Gloria put her knife down and set her hand on her older brother’s tremendous arm, her gentle touch reliably soothing. “Of course you can, Barney, you needn’t be afraid. I’m sure she’ll say yes.”

“No, Gloria, it’s … it’s not that. I guess she will too, I’m not afraid of that.”

“You … you’re not?”

“It’s you, Gloria, I can’t marry ‘lest you’re marrying too.”

Gloria’s head tilted a bit on her neck as she digested this new information. “Me?”

“I can’t leave you alone in the world, Gloria, I can’t. I have to take care of you, we have to take care of each other.”

“Oh, Barney, of course we do, and we always will. But that doesn’t mean we have to spend the rest of our lives here together alone on this ranch.”

“We have Manuel!”

Gloria couldn’t help but chuckle. “Yes, Barney, we do have Manuel. And we have each other. But that’s not going to be enough for either of us, Barney. Not forever. After Mother and Father died, we had to stick together, you’re right. And thank God we had each other to cling to, and I thank him every day that we always will.”

“We’re family,” Barney said, “and that’s more important than anything else, you always said!”

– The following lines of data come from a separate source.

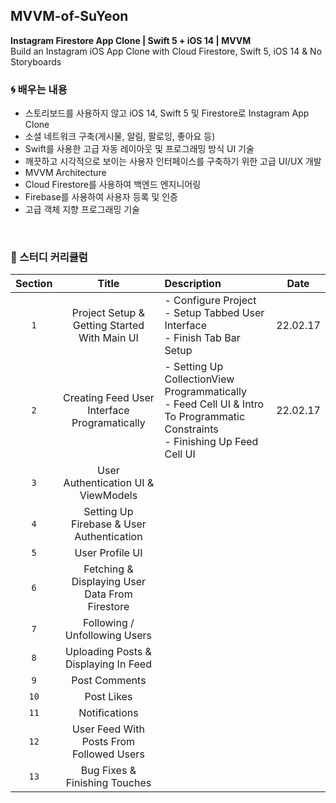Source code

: ## MVVM-of-SuYeon

**Instagram Firestore App Clone | Swift 5 + iOS 14 | MVVM**   
Build an Instagram iOS App Clone with Cloud Firestore, Swift 5, iOS 14 & No Storyboards
<br/>
### 🌀 배우는 내용 

- 스토리보드를 사용하지 않고 iOS 14, Swift 5 및 Firestore로 Instagram App Clone 
- 소셜 네트워크 구축(게시물, 알림, 팔로잉, 좋아요 등)    
- Swift를 사용한 고급 자동 레이아웃 및 프로그래밍 방식 UI 기술   
- 깨끗하고 시각적으로 보이는 사용자 인터페이스를 구축하기 위한 고급 UI/UX 개발    
- MVVM Architecture   
- Cloud Firestore를 사용하여 백엔드 엔지니어링   
- Firebase를 사용하여 사용자 등록 및 인증   
- 고급 객체 지향 프로그래밍 기술   
<br/>      

### 📌 스터디 커리큘럼

|Section|Title|Description|Date|
|:--:|:--:|:--|:--:|
|`1`|Project Setup & Getting Started With Main UI|- Configure Project <br/> - Setup Tabbed User Interface <br/> - Finish Tab Bar Setup |22.02.17|
|`2`|Creating Feed User Interface Programatically|- Setting Up CollectionView Programmatically <br/> - Feed Cell UI & Intro To Programmatic Constraints <br/> - Finishing Up Feed Cell UI |22.02.17|
|`3`|User Authentication UI & ViewModels||
|`4`|Setting Up Firebase & User Authentication||
|`5`|User Profile UI||
|`6`|Fetching & Displaying User Data From Firestore||
|`7`|Following / Unfollowing Users||
|`8`|Uploading Posts & Displaying In Feed||
|`9`|Post Comments||
|`10`|Post Likes||
|`11`|Notifications||
|`12`|User Feed With Posts From Followed Users|
|`13`|Bug Fixes & Finishing Touches||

“And it’s true, Barney, it really is. But marriage, children, new generations, that’s part of family too. A big, big part.”

Barney thought about it, but the revelation didn’t bring him any evident anticipation or release, just a grim vision of a gray future.

“What about you, Gloria?”

She knew what he meant, of course. But she answered, “Well, we both can’t marry Beatrice Albertson! Anyway, I think she’s a bit more your type.”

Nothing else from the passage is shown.